Gamma will not receive any proceeds from the Placing.
Enquiries:
Barclays +44 (0)20 7623 2323
Ben Newmark
Phil Drake
Suraj Karmacharya
Important Notice
The publication or distribution or release of this announcement
and the Placing of the Placing Shares as set out in this
announcement in certain jurisdictions may be restricted by law.
This announcement is for information purposes only and shall not
constitute or form part of an offer to buy, sell, issue, acquire or
subscribe for, or the solicitation of an offer to buy, sell, issue,
acquire or subscribe for any securities, nor shall there be any
sale of securities in any jurisdiction in which such offer,
solicitation or sale would be unlawful. No action has been taken
that would permit an offering of such shares or possession or
distribution of this announcement or any other offering or
publicity material relating to such shares in any jurisdiction
where action for that purpose is required. Persons into whose
possession this announcement comes are required to inform
themselves about, and to observe, such restrictions. Any failure to
comply with these restrictions may constitute a violation of the
securities laws of such jurisdictions.
Members of the general public are not eligible to take part in
the Placing. This announcement and any offer of securities to which
it relates are only addressed to and directed at (1) in any member
state of the EEA, persons who are qualified investors as defined in
Article 2(e) of the Prospectus Regulation (Regulation (EU)
2017/1129) (the "Prospectus Regulation") ("Qualified Investors");
and (2) in the United Kingdom, to persons who are "qualified
investors" within the meaning of Article 2 of Regulation (EU)
2017/1129 as it forms part of domestic law by virtue of the
European Union (Withdrawal) Act 2018 who also (a) have professional
experience in matters relating to investments who fall within
article 19(5) of the Financial Services and Market Act 2000
(Financial Promotion) Order 2005 (as amended) (the "Order") or (b)
fall within article 49(2)(a) to (d) of the Order or (c) are persons
to whom an offer of the Placing Shares may otherwise lawfully be
made ("relevant persons"). The information regarding the Placing
set out in this announcement must not be acted on or relied on by
persons in member states of the EEA who are not Qualified Investors
or by persons in the United Kingdom who are not relevant persons.

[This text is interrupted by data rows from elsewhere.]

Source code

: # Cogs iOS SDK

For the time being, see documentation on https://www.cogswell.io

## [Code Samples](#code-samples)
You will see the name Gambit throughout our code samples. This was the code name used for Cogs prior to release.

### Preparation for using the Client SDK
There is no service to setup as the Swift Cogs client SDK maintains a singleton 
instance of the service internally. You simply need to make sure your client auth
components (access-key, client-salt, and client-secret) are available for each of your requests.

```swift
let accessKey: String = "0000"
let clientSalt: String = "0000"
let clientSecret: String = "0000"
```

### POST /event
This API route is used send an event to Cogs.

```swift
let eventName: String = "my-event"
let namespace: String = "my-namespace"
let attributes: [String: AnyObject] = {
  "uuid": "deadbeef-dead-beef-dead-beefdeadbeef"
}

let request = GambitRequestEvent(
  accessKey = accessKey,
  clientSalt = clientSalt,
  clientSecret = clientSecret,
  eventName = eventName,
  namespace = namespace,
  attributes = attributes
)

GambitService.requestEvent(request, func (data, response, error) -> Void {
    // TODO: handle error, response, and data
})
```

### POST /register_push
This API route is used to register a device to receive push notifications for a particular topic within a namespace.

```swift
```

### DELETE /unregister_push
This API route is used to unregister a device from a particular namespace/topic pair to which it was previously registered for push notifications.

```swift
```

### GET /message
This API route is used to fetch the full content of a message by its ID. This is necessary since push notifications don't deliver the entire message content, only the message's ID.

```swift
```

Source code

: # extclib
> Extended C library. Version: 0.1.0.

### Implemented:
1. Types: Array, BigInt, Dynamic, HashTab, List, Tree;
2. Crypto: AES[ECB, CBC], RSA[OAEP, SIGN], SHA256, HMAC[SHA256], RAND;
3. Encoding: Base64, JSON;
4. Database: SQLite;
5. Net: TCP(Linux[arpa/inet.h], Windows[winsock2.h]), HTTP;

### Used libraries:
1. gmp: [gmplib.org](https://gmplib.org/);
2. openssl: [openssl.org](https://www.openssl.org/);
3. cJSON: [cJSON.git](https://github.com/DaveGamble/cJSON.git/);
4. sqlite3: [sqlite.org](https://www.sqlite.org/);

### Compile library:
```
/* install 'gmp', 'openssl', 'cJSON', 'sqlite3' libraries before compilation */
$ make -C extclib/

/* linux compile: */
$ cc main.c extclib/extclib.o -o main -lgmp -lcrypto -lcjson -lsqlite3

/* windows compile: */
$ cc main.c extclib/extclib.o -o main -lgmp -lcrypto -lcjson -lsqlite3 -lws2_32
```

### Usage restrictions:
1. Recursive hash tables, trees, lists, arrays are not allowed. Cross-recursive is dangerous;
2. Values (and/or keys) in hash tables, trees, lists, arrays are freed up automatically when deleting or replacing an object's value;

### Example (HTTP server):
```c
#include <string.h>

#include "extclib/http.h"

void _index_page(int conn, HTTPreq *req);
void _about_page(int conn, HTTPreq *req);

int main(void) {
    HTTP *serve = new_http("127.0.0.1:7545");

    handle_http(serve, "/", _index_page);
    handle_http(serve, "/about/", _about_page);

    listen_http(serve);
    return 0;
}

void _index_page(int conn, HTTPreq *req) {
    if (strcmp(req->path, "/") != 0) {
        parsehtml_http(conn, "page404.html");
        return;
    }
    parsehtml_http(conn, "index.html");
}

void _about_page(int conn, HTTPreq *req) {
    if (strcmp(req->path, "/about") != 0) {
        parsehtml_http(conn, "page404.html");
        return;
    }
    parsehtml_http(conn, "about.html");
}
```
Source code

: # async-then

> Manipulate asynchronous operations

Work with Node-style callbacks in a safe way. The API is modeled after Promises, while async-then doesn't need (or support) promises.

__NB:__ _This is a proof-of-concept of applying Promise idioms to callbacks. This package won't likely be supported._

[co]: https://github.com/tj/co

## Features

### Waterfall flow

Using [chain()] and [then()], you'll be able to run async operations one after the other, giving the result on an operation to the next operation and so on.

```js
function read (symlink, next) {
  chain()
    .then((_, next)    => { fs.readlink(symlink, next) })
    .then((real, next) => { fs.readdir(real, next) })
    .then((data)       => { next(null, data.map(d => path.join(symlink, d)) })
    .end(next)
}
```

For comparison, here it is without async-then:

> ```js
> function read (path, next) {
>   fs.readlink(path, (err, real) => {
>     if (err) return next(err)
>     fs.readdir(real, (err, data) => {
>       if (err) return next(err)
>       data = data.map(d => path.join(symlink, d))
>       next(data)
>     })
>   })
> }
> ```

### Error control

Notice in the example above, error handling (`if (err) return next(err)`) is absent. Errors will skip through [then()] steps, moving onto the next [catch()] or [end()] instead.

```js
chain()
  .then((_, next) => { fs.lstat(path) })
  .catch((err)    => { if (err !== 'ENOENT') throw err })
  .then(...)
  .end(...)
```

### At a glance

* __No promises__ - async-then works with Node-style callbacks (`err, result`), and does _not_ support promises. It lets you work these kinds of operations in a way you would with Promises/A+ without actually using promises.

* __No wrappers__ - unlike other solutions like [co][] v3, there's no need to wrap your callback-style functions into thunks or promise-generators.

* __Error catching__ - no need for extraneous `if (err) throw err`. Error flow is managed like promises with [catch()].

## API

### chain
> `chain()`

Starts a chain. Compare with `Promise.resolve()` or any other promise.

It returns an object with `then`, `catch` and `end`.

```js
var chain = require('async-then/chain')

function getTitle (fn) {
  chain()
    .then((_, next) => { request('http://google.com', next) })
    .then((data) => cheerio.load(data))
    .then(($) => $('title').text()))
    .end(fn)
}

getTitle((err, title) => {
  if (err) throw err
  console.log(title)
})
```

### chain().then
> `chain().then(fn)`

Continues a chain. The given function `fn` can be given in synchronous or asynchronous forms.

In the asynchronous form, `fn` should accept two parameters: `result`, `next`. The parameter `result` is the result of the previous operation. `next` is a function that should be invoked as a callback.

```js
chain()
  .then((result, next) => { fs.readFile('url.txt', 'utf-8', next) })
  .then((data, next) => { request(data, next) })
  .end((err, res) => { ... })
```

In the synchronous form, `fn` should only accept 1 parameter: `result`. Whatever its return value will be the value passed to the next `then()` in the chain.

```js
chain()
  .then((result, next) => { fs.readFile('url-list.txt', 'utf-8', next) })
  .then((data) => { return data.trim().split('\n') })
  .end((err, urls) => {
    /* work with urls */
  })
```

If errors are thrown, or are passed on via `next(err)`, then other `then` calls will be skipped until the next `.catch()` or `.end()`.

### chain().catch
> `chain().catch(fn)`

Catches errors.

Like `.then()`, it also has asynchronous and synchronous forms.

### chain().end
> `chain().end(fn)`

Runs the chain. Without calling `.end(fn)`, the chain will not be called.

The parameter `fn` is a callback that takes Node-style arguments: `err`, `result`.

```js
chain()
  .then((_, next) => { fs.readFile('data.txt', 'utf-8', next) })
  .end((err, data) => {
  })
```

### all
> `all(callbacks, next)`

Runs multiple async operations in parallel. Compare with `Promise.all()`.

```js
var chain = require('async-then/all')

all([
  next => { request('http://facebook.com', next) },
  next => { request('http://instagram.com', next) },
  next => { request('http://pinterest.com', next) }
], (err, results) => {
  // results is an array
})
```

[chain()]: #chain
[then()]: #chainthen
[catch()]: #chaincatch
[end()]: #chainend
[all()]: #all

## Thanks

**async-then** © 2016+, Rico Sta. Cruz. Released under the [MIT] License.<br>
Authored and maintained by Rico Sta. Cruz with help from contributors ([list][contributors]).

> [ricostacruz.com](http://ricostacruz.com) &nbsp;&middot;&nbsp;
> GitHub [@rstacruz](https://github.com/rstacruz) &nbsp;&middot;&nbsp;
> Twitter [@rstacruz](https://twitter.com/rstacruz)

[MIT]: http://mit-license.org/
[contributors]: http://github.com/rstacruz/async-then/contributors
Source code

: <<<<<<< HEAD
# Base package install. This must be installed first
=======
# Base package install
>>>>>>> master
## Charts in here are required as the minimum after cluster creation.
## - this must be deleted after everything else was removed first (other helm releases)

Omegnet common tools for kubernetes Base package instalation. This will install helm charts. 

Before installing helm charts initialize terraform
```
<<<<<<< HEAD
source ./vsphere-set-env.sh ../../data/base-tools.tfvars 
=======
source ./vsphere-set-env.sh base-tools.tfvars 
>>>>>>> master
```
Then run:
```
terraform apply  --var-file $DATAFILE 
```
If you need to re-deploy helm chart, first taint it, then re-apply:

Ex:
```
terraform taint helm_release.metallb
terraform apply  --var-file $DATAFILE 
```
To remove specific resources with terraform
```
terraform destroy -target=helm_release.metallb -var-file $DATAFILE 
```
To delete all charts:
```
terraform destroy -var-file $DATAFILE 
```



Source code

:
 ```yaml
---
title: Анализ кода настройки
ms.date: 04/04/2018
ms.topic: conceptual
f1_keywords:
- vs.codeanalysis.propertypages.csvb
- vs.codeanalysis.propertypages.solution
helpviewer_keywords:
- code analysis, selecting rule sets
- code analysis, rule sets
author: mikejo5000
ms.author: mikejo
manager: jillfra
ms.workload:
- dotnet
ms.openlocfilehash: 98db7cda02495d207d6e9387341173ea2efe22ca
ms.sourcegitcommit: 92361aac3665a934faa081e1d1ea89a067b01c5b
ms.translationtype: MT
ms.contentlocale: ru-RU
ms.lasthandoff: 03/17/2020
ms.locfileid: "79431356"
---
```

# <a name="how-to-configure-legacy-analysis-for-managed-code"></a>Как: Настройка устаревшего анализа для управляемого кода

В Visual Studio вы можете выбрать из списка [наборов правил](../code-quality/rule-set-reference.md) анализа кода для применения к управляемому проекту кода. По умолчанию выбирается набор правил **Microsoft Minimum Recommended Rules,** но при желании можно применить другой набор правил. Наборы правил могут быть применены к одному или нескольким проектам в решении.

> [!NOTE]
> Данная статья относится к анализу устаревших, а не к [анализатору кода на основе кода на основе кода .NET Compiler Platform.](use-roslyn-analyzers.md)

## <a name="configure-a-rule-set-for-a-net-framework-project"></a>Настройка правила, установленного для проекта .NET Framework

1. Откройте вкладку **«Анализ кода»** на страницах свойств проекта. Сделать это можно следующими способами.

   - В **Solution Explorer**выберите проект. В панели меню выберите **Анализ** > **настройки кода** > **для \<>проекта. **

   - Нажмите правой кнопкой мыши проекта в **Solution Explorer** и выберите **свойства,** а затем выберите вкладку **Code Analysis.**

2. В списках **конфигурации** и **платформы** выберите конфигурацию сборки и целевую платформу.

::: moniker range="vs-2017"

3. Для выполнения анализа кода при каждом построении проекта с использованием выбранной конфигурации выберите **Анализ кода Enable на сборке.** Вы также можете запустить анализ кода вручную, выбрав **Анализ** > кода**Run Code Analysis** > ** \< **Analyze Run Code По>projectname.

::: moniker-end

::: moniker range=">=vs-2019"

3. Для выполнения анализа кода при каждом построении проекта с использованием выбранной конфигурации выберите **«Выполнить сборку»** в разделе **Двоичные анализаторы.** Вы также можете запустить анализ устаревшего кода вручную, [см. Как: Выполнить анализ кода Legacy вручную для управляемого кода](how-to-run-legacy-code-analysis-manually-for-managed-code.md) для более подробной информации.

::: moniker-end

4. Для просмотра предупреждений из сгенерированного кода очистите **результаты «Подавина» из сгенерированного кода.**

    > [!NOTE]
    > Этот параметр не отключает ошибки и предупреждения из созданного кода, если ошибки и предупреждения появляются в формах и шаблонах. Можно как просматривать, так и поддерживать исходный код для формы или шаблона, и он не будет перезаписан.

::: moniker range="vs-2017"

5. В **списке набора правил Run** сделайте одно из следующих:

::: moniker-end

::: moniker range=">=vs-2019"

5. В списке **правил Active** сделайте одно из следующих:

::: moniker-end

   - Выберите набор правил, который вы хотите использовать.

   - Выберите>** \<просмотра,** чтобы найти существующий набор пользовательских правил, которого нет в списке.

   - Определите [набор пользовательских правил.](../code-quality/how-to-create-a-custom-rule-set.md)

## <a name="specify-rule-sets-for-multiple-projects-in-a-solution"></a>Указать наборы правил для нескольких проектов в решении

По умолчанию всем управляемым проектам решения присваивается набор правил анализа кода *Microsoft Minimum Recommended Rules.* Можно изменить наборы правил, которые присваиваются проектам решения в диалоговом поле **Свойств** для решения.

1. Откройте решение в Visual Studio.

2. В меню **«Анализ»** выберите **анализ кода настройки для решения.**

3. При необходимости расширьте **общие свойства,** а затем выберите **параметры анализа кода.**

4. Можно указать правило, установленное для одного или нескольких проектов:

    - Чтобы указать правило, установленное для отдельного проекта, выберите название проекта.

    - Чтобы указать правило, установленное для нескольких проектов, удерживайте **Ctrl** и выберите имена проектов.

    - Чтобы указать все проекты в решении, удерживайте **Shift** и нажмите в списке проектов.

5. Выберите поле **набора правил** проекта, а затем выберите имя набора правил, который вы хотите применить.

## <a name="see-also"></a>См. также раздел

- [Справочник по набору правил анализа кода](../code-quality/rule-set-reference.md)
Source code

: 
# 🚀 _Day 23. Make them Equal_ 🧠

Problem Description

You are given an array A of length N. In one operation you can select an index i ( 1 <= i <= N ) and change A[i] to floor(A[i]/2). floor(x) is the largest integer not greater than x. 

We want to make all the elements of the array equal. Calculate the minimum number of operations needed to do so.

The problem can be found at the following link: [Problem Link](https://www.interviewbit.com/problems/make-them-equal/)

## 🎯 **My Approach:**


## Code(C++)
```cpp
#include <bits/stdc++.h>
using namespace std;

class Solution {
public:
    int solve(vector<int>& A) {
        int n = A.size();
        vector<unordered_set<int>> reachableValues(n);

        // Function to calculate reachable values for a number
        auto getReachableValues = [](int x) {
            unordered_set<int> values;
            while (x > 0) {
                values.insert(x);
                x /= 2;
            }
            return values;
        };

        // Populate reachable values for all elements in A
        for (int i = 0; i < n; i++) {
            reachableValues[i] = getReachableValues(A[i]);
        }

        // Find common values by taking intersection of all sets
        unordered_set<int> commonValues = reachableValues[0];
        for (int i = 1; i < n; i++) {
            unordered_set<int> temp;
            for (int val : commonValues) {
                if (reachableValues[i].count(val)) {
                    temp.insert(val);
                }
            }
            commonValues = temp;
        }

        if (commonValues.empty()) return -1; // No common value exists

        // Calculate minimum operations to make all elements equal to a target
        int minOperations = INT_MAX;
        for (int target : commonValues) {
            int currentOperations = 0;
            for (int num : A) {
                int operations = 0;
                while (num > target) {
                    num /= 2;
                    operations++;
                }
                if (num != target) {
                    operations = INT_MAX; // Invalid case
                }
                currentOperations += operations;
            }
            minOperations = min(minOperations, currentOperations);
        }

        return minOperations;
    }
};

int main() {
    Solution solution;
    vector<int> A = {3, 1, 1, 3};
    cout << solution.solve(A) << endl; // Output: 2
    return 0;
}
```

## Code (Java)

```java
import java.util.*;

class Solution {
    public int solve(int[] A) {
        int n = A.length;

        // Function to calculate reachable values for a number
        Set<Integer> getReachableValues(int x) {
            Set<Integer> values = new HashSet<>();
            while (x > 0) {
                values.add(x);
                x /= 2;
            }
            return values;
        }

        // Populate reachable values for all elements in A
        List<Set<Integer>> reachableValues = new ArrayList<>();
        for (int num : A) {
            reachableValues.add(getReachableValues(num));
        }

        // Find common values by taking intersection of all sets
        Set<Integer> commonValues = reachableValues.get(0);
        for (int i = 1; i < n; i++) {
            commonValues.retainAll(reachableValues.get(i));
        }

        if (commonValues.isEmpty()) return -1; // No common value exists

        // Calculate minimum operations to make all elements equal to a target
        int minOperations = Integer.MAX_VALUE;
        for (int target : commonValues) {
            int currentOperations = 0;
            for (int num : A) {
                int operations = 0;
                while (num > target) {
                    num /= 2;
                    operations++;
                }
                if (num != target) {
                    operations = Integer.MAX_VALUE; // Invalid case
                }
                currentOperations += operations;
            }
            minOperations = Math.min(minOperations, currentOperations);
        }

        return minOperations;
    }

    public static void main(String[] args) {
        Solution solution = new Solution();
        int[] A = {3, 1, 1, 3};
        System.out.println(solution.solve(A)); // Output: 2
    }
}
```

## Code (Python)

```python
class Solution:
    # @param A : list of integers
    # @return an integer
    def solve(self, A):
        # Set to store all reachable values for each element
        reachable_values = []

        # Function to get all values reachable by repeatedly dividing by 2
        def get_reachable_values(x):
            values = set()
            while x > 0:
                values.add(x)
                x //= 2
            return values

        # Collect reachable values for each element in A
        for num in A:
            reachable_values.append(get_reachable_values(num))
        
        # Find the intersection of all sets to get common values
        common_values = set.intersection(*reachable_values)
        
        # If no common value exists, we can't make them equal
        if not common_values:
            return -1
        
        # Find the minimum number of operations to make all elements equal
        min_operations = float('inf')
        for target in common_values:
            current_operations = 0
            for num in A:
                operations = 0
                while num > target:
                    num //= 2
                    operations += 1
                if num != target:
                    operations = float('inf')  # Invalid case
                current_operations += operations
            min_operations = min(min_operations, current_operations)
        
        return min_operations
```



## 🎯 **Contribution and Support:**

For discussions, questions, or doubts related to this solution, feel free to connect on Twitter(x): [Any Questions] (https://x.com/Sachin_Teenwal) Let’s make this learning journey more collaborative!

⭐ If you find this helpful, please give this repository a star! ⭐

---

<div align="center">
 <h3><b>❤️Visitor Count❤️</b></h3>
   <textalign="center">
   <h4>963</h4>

Any investment or investment activity to which this announcement
relates is available only in member states of the EEA, to Qualified
Investors, and in the United Kingdom, to relevant persons and will
be engaged in only with such persons.
In particular, this announcement does not constitute or form
part of any offer to buy, sell, issue, acquire or subscribe for, or
the solicitation of an offer to buy, sell, issue, acquire, or
subscribe for any securities in the United States, Australia,
Canada, Japan, South Africa or any other jurisdiction into which
such offer or solicitation would be unlawful. In particular, the
Placing Shares have not been and will not be registered under the
United States Securities Act of 1933, as amended (the "Securities
Act"), and may not be offered, sold or transferred, directly or
indirectly, within the United States, except pursuant to an
exemption from, or in a transaction not subject to, the
registration requirements of the Securities Act and the securities
laws of any state or other jurisdiction of the United States. Any
offering to be made in the United States will only be made to a
limited number of "qualified institutional buyers" as defined in
Rule 144A under the Securities Act ("QIBs") pursuant to an
exemption from the registration requirements under the Securities
Act in a transaction not involving any "public offering" within the
meaning of Section 4(a)(2) of the Securities Act. The Placing
Shares are being offered and sold outside the United States in
accordance with Regulation S under the Securities Act. No public
offering of the securities referred to herein is being made in the
United Kingdom, the United States, Australia, Canada, Japan, South
Africa or any other jurisdiction.
No prospectus or offering document has been or will be prepared
in connection with the Placing. Any investment decision to purchase
securities in the Placing must be based solely on the basis of all
publicly available information. Such information is not the
responsibility of, and has not been independently verified by, any
of the Seller, Barclays, or any of their respective affiliates. The
information contained in this announcement is for background
purposes only and does not purport to be full or complete.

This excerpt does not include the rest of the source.